Exclude any images and output the remaining records exactly.

*Records*
----

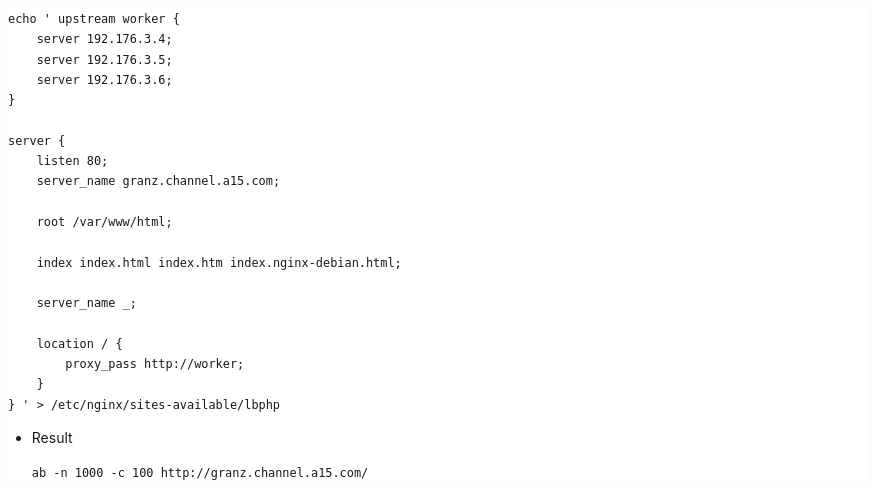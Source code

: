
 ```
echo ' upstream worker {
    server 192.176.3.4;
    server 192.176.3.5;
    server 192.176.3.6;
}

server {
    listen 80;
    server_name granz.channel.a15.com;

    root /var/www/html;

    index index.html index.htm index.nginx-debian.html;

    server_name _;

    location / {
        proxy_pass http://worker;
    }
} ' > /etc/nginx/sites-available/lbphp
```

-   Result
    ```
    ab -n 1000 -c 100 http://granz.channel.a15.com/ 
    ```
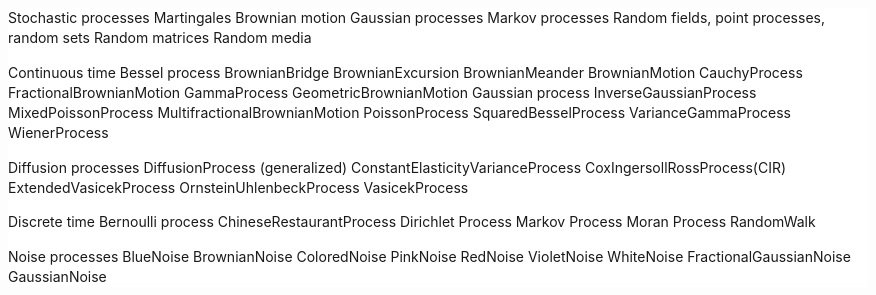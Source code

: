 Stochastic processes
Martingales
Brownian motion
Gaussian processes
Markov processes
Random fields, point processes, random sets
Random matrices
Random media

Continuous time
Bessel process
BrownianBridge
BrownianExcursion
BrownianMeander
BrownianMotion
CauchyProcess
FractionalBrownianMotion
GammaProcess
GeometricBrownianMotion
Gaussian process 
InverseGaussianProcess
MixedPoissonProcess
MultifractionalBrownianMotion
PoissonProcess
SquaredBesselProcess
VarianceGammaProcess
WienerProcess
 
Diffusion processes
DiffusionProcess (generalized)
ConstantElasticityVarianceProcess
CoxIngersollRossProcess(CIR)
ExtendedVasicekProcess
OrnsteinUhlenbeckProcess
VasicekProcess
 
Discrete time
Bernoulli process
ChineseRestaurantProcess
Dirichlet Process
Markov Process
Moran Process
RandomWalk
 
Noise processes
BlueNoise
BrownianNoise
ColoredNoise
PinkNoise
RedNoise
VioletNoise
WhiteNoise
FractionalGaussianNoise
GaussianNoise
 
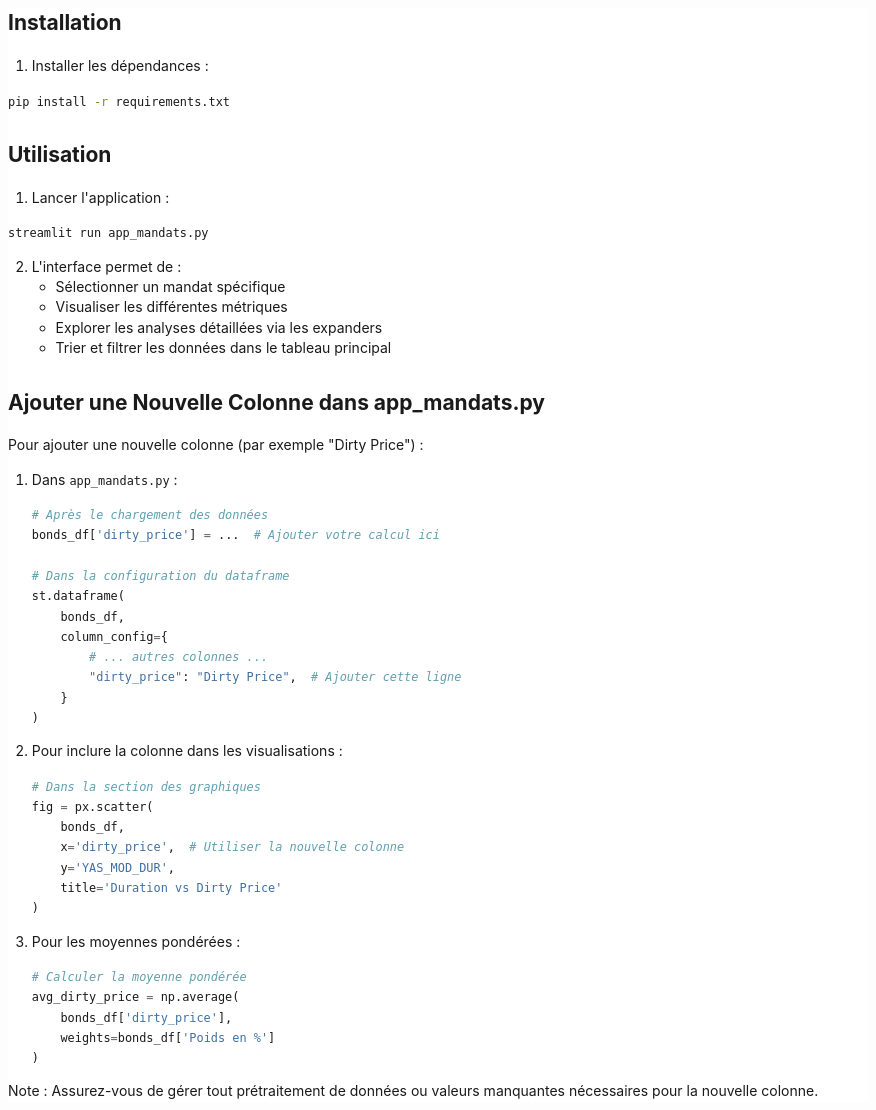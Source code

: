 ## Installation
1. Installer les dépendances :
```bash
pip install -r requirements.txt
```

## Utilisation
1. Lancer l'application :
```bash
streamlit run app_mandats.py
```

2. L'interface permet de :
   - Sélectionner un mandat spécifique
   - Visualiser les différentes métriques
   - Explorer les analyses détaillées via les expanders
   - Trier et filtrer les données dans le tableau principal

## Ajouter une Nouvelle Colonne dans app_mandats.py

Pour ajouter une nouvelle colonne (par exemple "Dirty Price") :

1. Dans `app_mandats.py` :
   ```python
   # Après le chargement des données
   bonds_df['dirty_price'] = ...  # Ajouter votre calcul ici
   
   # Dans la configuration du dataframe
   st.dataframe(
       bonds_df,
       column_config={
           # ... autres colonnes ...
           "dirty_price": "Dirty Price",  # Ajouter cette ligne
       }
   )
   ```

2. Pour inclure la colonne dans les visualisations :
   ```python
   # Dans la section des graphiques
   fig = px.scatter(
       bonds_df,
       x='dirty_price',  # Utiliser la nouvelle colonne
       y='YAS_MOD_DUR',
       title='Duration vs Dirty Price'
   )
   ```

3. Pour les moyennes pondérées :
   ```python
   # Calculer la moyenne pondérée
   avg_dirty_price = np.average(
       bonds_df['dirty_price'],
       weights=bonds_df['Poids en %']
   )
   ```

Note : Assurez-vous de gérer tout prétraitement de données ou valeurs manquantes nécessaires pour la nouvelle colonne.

----

*Task result*
Source code

:
 ```
echo ' upstream worker {
    server 192.176.3.4;
    server 192.176.3.5;
    server 192.176.3.6;
}

server {
    listen 80;
    server_name granz.channel.a15.com;

    root /var/www/html;

    index index.html index.htm index.nginx-debian.html;

    server_name _;

    location / {
        proxy_pass http://worker;
    }
} ' > /etc/nginx/sites-available/lbphp
```

-   Result
    ```
    ab -n 1000 -c 100 http://granz.channel.a15.com/ 
    ```
Source code

: Stochastic processes
Martingales
Brownian motion
Gaussian processes
Markov processes
Random fields, point processes, random sets
Random matrices
Random media

Continuous time
Bessel process
BrownianBridge
BrownianExcursion
BrownianMeander
BrownianMotion
CauchyProcess
FractionalBrownianMotion
GammaProcess
GeometricBrownianMotion
Gaussian process 
InverseGaussianProcess
MixedPoissonProcess
MultifractionalBrownianMotion
PoissonProcess
SquaredBesselProcess
VarianceGammaProcess
WienerProcess
 
Diffusion processes
DiffusionProcess (generalized)
ConstantElasticityVarianceProcess
CoxIngersollRossProcess(CIR)
ExtendedVasicekProcess
OrnsteinUhlenbeckProcess
VasicekProcess
 
Discrete time
Bernoulli process
ChineseRestaurantProcess
Dirichlet Process
Markov Process
Moran Process
RandomWalk
 
Noise processes
BlueNoise
BrownianNoise
ColoredNoise
PinkNoise
RedNoise
VioletNoise
WhiteNoise
FractionalGaussianNoise
GaussianNoise
 
Source code

: ## Installation
1. Installer les dépendances :
```bash
pip install -r requirements.txt
```

## Utilisation
1. Lancer l'application :
```bash
streamlit run app_mandats.py
```

2. L'interface permet de :
   - Sélectionner un mandat spécifique
   - Visualiser les différentes métriques
   - Explorer les analyses détaillées via les expanders
   - Trier et filtrer les données dans le tableau principal

## Ajouter une Nouvelle Colonne dans app_mandats.py

Pour ajouter une nouvelle colonne (par exemple "Dirty Price") :

1. Dans `app_mandats.py` :
   ```python
   # Après le chargement des données
   bonds_df['dirty_price'] = ...  # Ajouter votre calcul ici
   
   # Dans la configuration du dataframe
   st.dataframe(
       bonds_df,
       column_config={
           # ... autres colonnes ...
           "dirty_price": "Dirty Price",  # Ajouter cette ligne
       }
   )
   ```

2. Pour inclure la colonne dans les visualisations :
   ```python
   # Dans la section des graphiques
   fig = px.scatter(
       bonds_df,
       x='dirty_price',  # Utiliser la nouvelle colonne
       y='YAS_MOD_DUR',
       title='Duration vs Dirty Price'
   )
   ```

3. Pour les moyennes pondérées :
   ```python
   # Calculer la moyenne pondérée
   avg_dirty_price = np.average(
       bonds_df['dirty_price'],
       weights=bonds_df['Poids en %']
   )
   ```

Note : Assurez-vous de gérer tout prétraitement de données ou valeurs manquantes nécessaires pour la nouvelle colonne.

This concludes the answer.